Quelques jours plus tard, maman reçut une dépêche lui apprenant que le régiment de Papa était à Orly pour quelques jours. Avec ma tante Ernestine, nous avons pris un taxi et nous avons pu revoir mon père. Il avait quitté ses vêtements civils et portait un pantalon rouge garance, une veste et un képi. Comme il avait couché dans une grange, il avait pris froid et avait une extinction de voix. Il nous embrassa très fort. C’était le 15 août 1914...

Les Allemands avaient envahi la Belgique. Les départs des soldats se succédaient. Le régiment de mon père fut envoyé vers la frontière belge. Sans nouvelles de lui, ma mère pleurait souvent car celles venant du front étaient désastreuses : le nord de la France était envahi.

Enfin, le 12 octobre, une lettre de mon père arriva de Hal en Belgique : « Prisonnier, pas blessé ». Quel soulagement ! Bien sûr la guerre n’était pas finie, Papa n’était pas là, mais nous le savions loin du front. Et ce fut une longue période de plus de quatre ans qui commença. Après avoir été fait prisonnier le 26 août 1914 à Ramillies près de Douai, mon père fut envoyé dans des camps en Allemagne, en Westphalie puis dans le Anhalt et en Saxe . Il changea quatre ou cinq fois de camp...

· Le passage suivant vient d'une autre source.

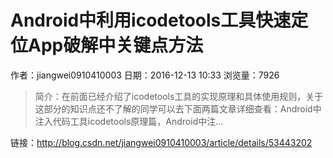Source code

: # Android中利用icodetools工具快速定位App破解中关键点方法
作者：jiangwei0910410003
日期：2016-12-13 10:33
浏览量：7926
> 简介：在前面已经介绍了icodetools工具的实现原理和具体使用规则，关于这部分的知识点还不了解的同学可以去下面两篇文章详细查看：Android中注入代码工具icodetools原理篇，Android中注...

 链接：http://blog.csdn.net/jiangwei0910410003/article/details/53443202
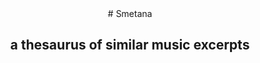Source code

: <header>
# <abbr>Smetana</abbr>

## a thesaurus of similar music excerpts
<!-- , with analyses and an atlas -->

<!-- by Ophir Lifshitz

[source code](https://github.com/hftf/smetana) -->

</header>
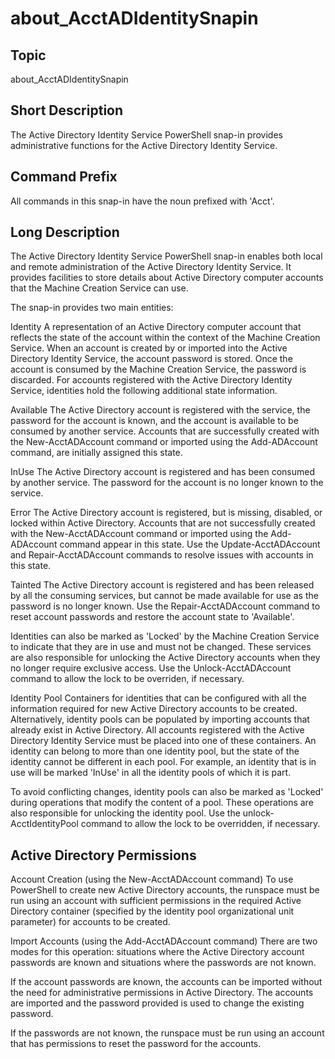 ﻿
# about\_AcctADIdentitySnapin

## Topic
about\_AcctADIdentitySnapin


## Short Description
The Active Directory Identity Service PowerShell snap-in provides administrative functions for the Active Directory Identity Service.


## Command Prefix
All commands in this snap-in have the noun prefixed with 'Acct'.


## Long Description
The Active Directory Identity Service PowerShell snap-in enables both local and remote administration of the Active Directory Identity Service.  It provides facilities to store details about Active Directory computer accounts that the Machine Creation Service can use.

The snap-in provides two main entities:

Identity A representation of an Active Directory computer account that reflects the state of the account within the context of the Machine Creation Service.  When an account is created by or imported into the Active Directory Identity Service, the account password is stored.  Once the account is consumed by the Machine Creation Service, the password is discarded.  For accounts registered with the Active Directory Identity Service, identities hold the following additional state information.

Available The Active Directory account is registered with the service, the password for the account is known, and the account is available to be consumed by another service.  Accounts that are successfully created with the New-AcctADAccount command or imported using the Add-ADAccount command, are initially assigned this state.

InUse The Active Directory account is registered and has been consumed by another service.  The password for the account is no longer known to the service.

Error The Active Directory account is registered, but is missing, disabled, or locked within Active Directory.  Accounts that are not successfully created with the New-AcctADAccount command or imported using the Add-ADAccount command appear in this state.  Use the Update-AcctADAccount and Repair-AcctADAccount commands to resolve issues with accounts in this state.

Tainted The Active Directory account is registered and has been released by all the consuming services, but cannot be made available for use as the password is no longer known.  Use the Repair-AcctADAccount command to reset account passwords and restore the account state to 'Available'.

Identities can also be marked as 'Locked' by the Machine Creation Service to indicate that they are in use and must not be changed. These services are also responsible for unlocking the Active Directory accounts when they no longer require exclusive access.  Use the Unlock-AcctADAccount command to allow the lock to be overriden, if necessary.

Identity Pool Containers for identities that can be configured with all the information required for new Active Directory accounts to be created. Alternatively, identity pools can be populated by importing accounts that already exist in Active Directory.  All accounts registered with the Active Directory Identity Service must be placed into one of these containers.  An identity can belong to more than one identity pool, but the state of the identity cannot be different in each pool.  For example, an identity that is in use will be marked 'InUse' in all the identity pools of which it is part.


To avoid conflicting changes, identity pools can also be marked as 'Locked' during operations that modify the content of a pool.  These operations are also responsible for unlocking the identity pool.  Use the unlock-AcctIdentityPool command to allow the lock to be overridden, if necessary.


## Active Directory Permissions

Account Creation (using the New-AcctADAccount command) To use PowerShell to create new Active Directory accounts, the runspace must be run using an account with sufficient permissions in the required Active Directory container (specified by the identity pool organizational unit parameter) for accounts to be created.


Import Accounts (using the Add-AcctADAccount command) There are two modes for this operation: situations where the Active Directory account passwords are known and situations where the passwords are not known.

If the account passwords are known, the accounts can be imported without the need for administrative permissions in Active Directory. The accounts are imported and the password provided is used to change the existing password.

If the passwords are not known, the runspace must be run using an account that has permissions to reset the password for the accounts.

Au début de la guerre en 1914, les Allemands envoyaient des avions de reconnaissance sur Paris. Le premier qui survola Malakoff fit sortir tout le monde dans la rue. A cette époque, les avions ne volaient pas bien haut, et nous en avions rarement vu avant la guerre. Il avait la forme d’un oiseau. Et puis, des avions de bombardement survolèrent Paris la nuit, les alertes étaient annoncées par une sonnerie de clairon qui nous réveillait. J’avais très peur et je devenais très nerveuse. Je ne sais pas quels objectifs étaient visés, des usines sans doute, peut-être les voies de chemins de fer..

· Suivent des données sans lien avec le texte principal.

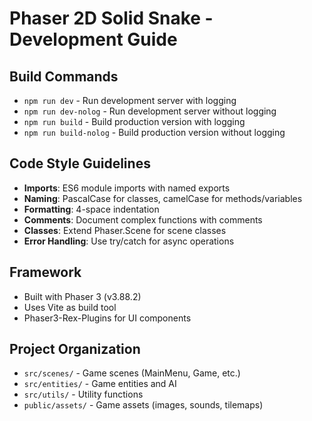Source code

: # Phaser 2D Solid Snake - Development Guide

## Build Commands
- `npm run dev` - Run development server with logging
- `npm run dev-nolog` - Run development server without logging
- `npm run build` - Build production version with logging
- `npm run build-nolog` - Build production version without logging

## Code Style Guidelines
- **Imports**: ES6 module imports with named exports
- **Naming**: PascalCase for classes, camelCase for methods/variables
- **Formatting**: 4-space indentation
- **Comments**: Document complex functions with comments
- **Classes**: Extend Phaser.Scene for scene classes
- **Error Handling**: Use try/catch for async operations

## Framework
- Built with Phaser 3 (v3.88.2)
- Uses Vite as build tool
- Phaser3-Rex-Plugins for UI components

## Project Organization
- `src/scenes/` - Game scenes (MainMenu, Game, etc.)
- `src/entities/` - Game entities and AI
- `src/utils/` - Utility functions
- `public/assets/` - Game assets (images, sounds, tilemaps)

Et pendant tous ces mois de guerre, la vie continua malgré tout. Nous avions des cartes d’alimentation, car certaines denrées étaient rationnées. Aussi ce n’était pas toujours facile de constituer les colis envoyés à mon père. L’épicière, chez qui nous nous servions avait la gentillesse de nous fournir, en cachette bien sûr, sucre, pâtes, chocolat, et bien souvent, c’était moi qui, en prenant, à midi, le bidon de lait que j’avais laissé le matin, ramenais de quoi faire un colis.

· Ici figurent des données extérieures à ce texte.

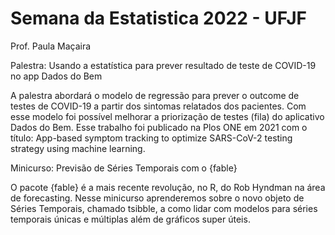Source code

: # Semana da Estatistica 2022 - UFJF

Prof. Paula Maçaira

Palestra: Usando a estatística para prever resultado de teste de COVID-19 no app Dados do Bem

A palestra abordará o modelo de regressão para prever o outcome de testes de COVID-19 a partir dos sintomas relatados dos pacientes. Com esse modelo foi possível melhorar a priorização de testes (fila) do aplicativo Dados do Bem. Esse trabalho foi publicado na Plos ONE em 2021 com o título: App-based symptom tracking to optimize SARS-CoV-2 testing strategy using machine learning.

Minicurso: Previsão de Séries Temporais com o {fable}

O pacote {fable} é a mais recente revolução, no R, do Rob Hyndman na área de forecasting. Nesse minicurso aprenderemos sobre o novo objeto de Séries Temporais, chamado tsibble, a como lidar com modelos para séries temporais únicas e múltiplas além de gráficos super úteis.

Les hivers, pendant cette période de guerre, ont été extrêmement froids. En 1916, la Seine charriait des glaçons. Le chauffage était presque inexistant, rationné avec des cartes de charbon. Ma mère nous avait confectionné des sous-vêtements, genre de plastrons en tissu épais qui étaient doublés et à l’intérieur, elle y avait mis des feuilles de papier journal, ça tenait bien chaud. Le midi, pour chauffer un peu la cuisine pendant le déjeuner, ma mère faisait chauffer une brique sur le gaz. Comme la cuisine n’était pas très grande, nous n’avions pas froid. Je me souviens qu’à l’école, l’encre gelait dans les encriers et que j’ai eu des engelures aux mains. Il devait aussi y avoir des coupures ou des pannes d’électricité, car j’ai le souvenir d’avoir fait mes devoirs, éclairée par une lampe à pétrole.

Bombardements de Paris et de Malakoff

... Le bombardement de Paris par la grosse « Bertha » commença le 23 mars 1918, année de ma communion solennelle. La Bertha tirait aveuglément, sans objectif. C’est ainsi que le Vendredi-Saint après-midi, un obus tomba sur l’église Saint-Gervais à Paris, il y eut 91 tués et de nombreux blessés.

Lors du premier tir de la Bertha, nous étions en classe. Les maîtresses firent évacuer l’école et nous nous réfugiâmes dans une cave d’un immeuble voisin. Nous étions éclairées par une bougie. Inutile de dire que nous étions pratiquement dans le noir complet. C’était lugubre ! Et nous avions peur. Des mamans vinrent chercher leurs fillettes. Ma mère m’emmena à la maison avant d’aller chercher ma soeur qui était à l’école à Paris dans le 14ème. Je suis allée à l’usine Clacquesin où le directeur, Monsieur. Hantz, m’accueillit. Ayant perdu une main à la guerre, il était démobilisé. Ma mère et ma soeur revinrent me chercher.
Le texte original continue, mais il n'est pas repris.